The young girl, Bridget (Amber Deasy) phones up her parents to inform them that she’s run away from the medical institution that’s been holding her. Bridget’s parents (played by Cora Fenton and Jack Healy) seem naturally anxious, concerned about their ‘abnormal’ little girl’s well-being. I appreciate the unique way in which the director and writer (Paul Cahill) invert our expectations (and inversion as a concept is at the heart of the film). When Bridget brings up the possibility of reuniting with her old friend, Niamh, Bridget’s mother abruptly changes her tone, no longer the loving and maternal woman we thought her to be, but in fact a rabid and unsympathetic homophobe. In fact, Bridget’s incarceration isn’t the result of a mental breakdown but a queer self-realisation.

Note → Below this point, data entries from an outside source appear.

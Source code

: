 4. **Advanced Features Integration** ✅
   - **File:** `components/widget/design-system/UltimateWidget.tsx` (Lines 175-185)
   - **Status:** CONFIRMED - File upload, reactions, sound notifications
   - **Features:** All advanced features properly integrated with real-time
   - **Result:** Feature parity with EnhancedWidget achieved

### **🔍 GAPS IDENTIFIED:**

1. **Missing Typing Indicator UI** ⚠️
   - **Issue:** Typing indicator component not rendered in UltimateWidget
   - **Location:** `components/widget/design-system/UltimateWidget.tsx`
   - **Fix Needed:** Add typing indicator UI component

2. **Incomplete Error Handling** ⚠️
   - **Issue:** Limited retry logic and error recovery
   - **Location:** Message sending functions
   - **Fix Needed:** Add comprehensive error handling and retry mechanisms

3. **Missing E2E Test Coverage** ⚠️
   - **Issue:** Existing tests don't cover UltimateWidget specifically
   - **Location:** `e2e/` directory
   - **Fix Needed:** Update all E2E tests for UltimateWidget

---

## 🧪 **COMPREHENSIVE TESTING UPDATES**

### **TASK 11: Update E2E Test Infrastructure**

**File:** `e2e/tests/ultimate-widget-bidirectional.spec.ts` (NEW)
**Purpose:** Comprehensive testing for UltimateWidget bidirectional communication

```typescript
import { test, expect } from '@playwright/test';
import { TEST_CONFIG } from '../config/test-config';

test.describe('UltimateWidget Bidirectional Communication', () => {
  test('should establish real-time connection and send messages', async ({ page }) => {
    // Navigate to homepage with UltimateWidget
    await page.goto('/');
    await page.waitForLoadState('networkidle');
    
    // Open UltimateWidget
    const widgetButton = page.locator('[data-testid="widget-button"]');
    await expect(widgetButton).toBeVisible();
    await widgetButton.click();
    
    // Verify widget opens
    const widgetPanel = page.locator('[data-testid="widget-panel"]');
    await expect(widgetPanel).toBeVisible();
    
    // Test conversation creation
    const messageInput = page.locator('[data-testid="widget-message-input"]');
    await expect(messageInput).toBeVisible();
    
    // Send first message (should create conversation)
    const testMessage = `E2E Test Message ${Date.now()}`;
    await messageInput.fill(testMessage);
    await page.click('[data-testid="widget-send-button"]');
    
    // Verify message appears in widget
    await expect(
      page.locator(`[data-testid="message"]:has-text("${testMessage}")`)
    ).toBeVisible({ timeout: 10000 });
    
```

A White Horse is not an ordinary tale of a young girl having to confront what others think is best for her. Something exciting happens in the mid-way reveal, the tonal shift which momentarily enlivens the film. But then it all too quickly falls back into predictability, without much narrative strength. I’m sure the ending was intended as a sincere representation of the horrors of conversion therapy, and it’s a commendable effort. But having electro-shock therapy act as a narrative conclusion seems gratuitous albeit well-intended, and what’s more disappointing is, it’s unenlightening. A filmmaker needs to ask themselves, after having many films already made about homophobia and conversion therapy, is it not more pressing to explore the incentives, beliefs, and subjectivities of those who are active participants in prejudice and those who are its victims, rather than just show the apparatus of violence. There is nothing to learn from A White Horse about homophobia that we didn’t already know, no matter how traumatic O’Conner tries to make the film.

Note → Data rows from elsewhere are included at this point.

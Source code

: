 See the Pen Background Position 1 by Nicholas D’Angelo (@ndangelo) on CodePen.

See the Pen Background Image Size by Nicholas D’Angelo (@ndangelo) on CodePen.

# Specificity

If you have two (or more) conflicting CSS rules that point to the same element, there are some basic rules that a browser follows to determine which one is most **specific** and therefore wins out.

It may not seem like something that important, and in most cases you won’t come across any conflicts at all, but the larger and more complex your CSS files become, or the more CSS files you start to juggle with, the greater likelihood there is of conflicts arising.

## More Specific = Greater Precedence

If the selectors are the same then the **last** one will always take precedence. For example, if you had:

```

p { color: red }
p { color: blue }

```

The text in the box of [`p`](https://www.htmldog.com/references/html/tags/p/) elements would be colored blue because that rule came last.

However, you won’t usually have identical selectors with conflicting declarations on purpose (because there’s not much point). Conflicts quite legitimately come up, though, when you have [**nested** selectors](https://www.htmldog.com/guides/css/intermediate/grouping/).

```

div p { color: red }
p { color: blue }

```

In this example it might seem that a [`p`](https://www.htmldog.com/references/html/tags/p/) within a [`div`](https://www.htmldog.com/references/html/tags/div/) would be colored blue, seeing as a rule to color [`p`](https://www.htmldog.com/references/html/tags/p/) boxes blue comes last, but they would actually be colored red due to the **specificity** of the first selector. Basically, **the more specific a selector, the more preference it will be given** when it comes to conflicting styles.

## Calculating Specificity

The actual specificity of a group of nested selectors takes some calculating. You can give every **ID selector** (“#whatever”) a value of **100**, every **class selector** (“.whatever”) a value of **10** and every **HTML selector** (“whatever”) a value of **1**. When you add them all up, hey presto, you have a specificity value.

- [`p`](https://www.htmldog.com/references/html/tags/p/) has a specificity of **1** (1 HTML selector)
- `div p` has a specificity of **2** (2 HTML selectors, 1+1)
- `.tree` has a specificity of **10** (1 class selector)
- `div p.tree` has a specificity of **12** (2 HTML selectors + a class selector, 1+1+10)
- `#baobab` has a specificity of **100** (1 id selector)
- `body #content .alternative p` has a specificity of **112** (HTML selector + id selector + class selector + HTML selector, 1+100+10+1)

One issue that may be responsible for this shortcoming is that Bridget doesn’t quite feel real to us, even though the ten minute film tries to stuff in photographs and back-stories that make her seem more real. But nothing insightful is conveyed to us by Bridget herself, just by the props and people around her. This is more of an issue I have with the writing than the acting - and the film is undeniably well-acted, with Amber Deasy and Cora Fenton offering a solid and poignant mother-daughter relationship, sifted through a claustrophobic dimension by Jass Foley’s cinematography.
I admire how the film creates a story out of its opening scene (something which most short films fail to do, mistaking the first scene as the whole film) and the mysterious metaphor offers moments of intrigue - a white horse, which Bridget fears is following her during her escape. A white horse? Whether symbolic of the white-coated medical establishment on her tail, or tapping into mythological folklore (white horses having a rich cultural history, associated with saviours, war heroes, or portents of death), it heightens the film’s potential. Perhaps as a feature, with more time to broaden the story and characters, this motif could really build into something powerful. And indeed, A White Horse, though limited in its power, shows that O’Conner and Cahill have potential.